What do you suppose the penalty was for ending the life of Irene Thorpe? The law allows for a sentence of life imprisonment and attorneys representing the people of British Columbia asked for a sentence of 4 to 7 years for the killers. Despite the fact that an epidemic of street racing has wiped out 20 lives in the lower mainland of BC in the past few years including an RCMP officer Judge Loo decided that any jail time was too harsh a sentence for these men whose age, clean record and hard work impressed the distinguished jurist. Instead they were grounded for 2 years, though they could of course leave their homes to go to work or to school. Loo claimed that she sympathized with the victim’s children and siblings who were naturally upset by having their mother and sister killed but, she told them, the harm caused by law-breakers was but one of many factors in determining what the judge called a “just sentence”.
The sentence provoked anger in many. Where was the fairness, they asked, in such a paltry penalty for the most serious of results, the ending of a human life? Enter Mr Geller, lawyer for the young hard workers on whom Judge Loo had smiled. This sterling representative of the legal profession brushed away such criticism. The sentences, he said with a straight face, were onerous. "Anybody here who had to be home except for work … would consider that a form of imprisonment." Ms Thorpe, sadly, was not there to dispute this contemptible remark, having earlier been killed by his clients.

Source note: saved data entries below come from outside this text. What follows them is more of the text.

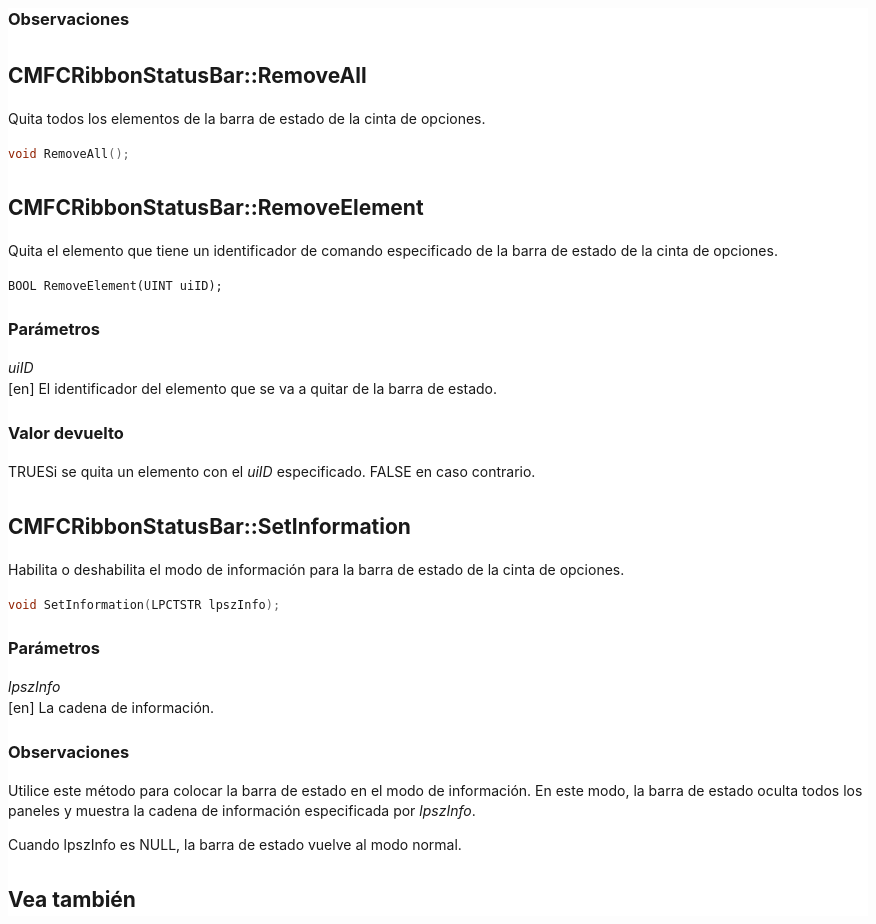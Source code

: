### <a name="remarks"></a>Observaciones

## <a name="cmfcribbonstatusbarremoveall"></a><a name="removeall"></a>CMFCRibbonStatusBar::RemoveAll

Quita todos los elementos de la barra de estado de la cinta de opciones.

```cpp
void RemoveAll();
```

## <a name="cmfcribbonstatusbarremoveelement"></a><a name="removeelement"></a>CMFCRibbonStatusBar::RemoveElement

Quita el elemento que tiene un identificador de comando especificado de la barra de estado de la cinta de opciones.

```
BOOL RemoveElement(UINT uiID);
```

### <a name="parameters"></a>Parámetros

*uiID*<br/>
[en] El identificador del elemento que se va a quitar de la barra de estado.

### <a name="return-value"></a>Valor devuelto

TRUESi se quita un elemento con el *uiID* especificado. FALSE en caso contrario.

## <a name="cmfcribbonstatusbarsetinformation"></a><a name="setinformation"></a>CMFCRibbonStatusBar::SetInformation

Habilita o deshabilita el modo de información para la barra de estado de la cinta de opciones.

```cpp
void SetInformation(LPCTSTR lpszInfo);
```

### <a name="parameters"></a>Parámetros

*lpszInfo*<br/>
[en] La cadena de información.

### <a name="remarks"></a>Observaciones

Utilice este método para colocar la barra de estado en el modo de información. En este modo, la barra de estado oculta todos los paneles y muestra la cadena de información especificada por *lpszInfo*.

Cuando lpszInfo es NULL, la barra de estado vuelve al modo normal.

## <a name="see-also"></a>Vea también
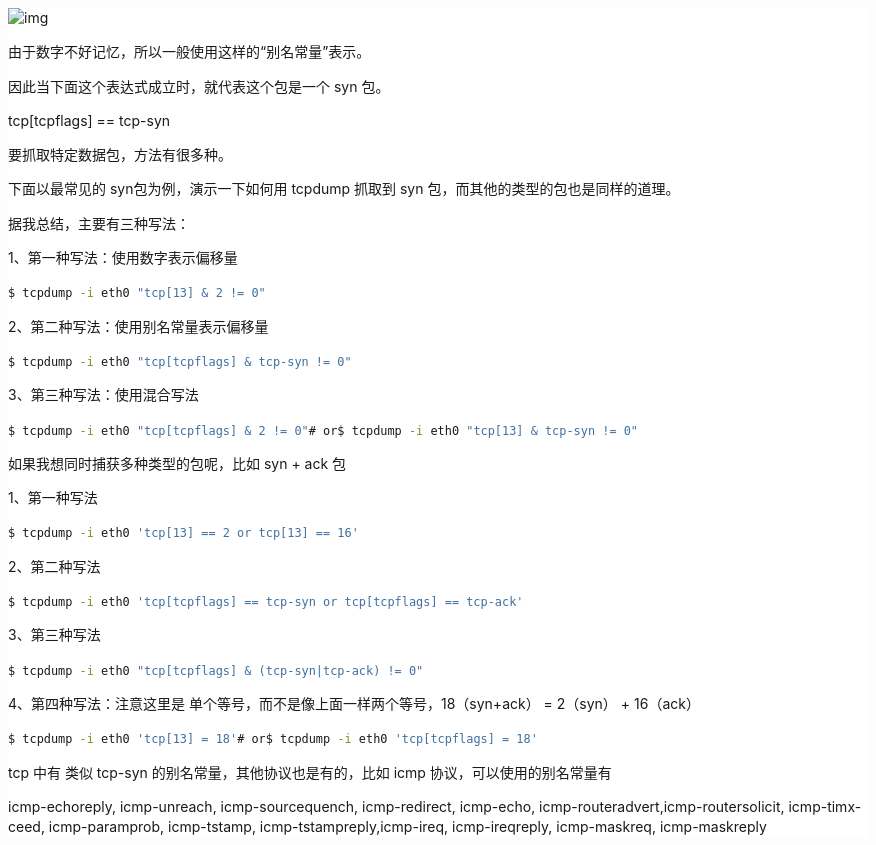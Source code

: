 ![img](4.png)

由于数字不好记忆，所以一般使用这样的“别名常量”表示。

因此当下面这个表达式成立时，就代表这个包是一个 syn 包。

tcp[tcpflags] == tcp-syn

要抓取特定数据包，方法有很多种。

下面以最常见的 syn包为例，演示一下如何用 tcpdump 抓取到 syn 包，而其他的类型的包也是同样的道理。

据我总结，主要有三种写法：

1、第一种写法：使用数字表示偏移量

```sh
$ tcpdump -i eth0 "tcp[13] & 2 != 0"
```

2、第二种写法：使用别名常量表示偏移量

```sh
$ tcpdump -i eth0 "tcp[tcpflags] & tcp-syn != 0"
```

3、第三种写法：使用混合写法

```sh
$ tcpdump -i eth0 "tcp[tcpflags] & 2 != 0"# or$ tcpdump -i eth0 "tcp[13] & tcp-syn != 0"
```

如果我想同时捕获多种类型的包呢，比如 syn + ack 包

1、第一种写法

```sh
$ tcpdump -i eth0 'tcp[13] == 2 or tcp[13] == 16'
```

2、第二种写法

```sh
$ tcpdump -i eth0 'tcp[tcpflags] == tcp-syn or tcp[tcpflags] == tcp-ack'
```

3、第三种写法

```sh
$ tcpdump -i eth0 "tcp[tcpflags] & (tcp-syn|tcp-ack) != 0"
```

4、第四种写法：注意这里是 单个等号，而不是像上面一样两个等号，18（syn+ack） = 2（syn） + 16（ack）

```sh
$ tcpdump -i eth0 'tcp[13] = 18'# or$ tcpdump -i eth0 'tcp[tcpflags] = 18'
```

tcp 中有 类似 tcp-syn 的别名常量，其他协议也是有的，比如 icmp 协议，可以使用的别名常量有

icmp-echoreply, icmp-unreach, icmp-sourcequench, icmp-redirect, icmp-echo, icmp-routeradvert,icmp-routersolicit, icmp-timx-ceed, icmp-paramprob, icmp-tstamp, icmp-tstampreply,icmp-ireq, icmp-ireqreply, icmp-maskreq, icmp-maskreply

Street racers are a menace to society but the real damage to the social fabric is done, not by criminals, but by members of the legal profession who repeatedly bring the very notion of justice into question. Thoughtful citizens have every right to be angry over such decisions and statements. They know that the primary duty of the state is to protect the lives of the innocent. If you don’t want vigilante justice; if you really care about reducing the number of lives lost to bad drivers; if you don’t want to enflame racist sentiment (most of the more shocking cases of death by street racers have involved Asian youth); if you don’t want to bring the judicial system into disrepute then, please, just enforce the damn laws.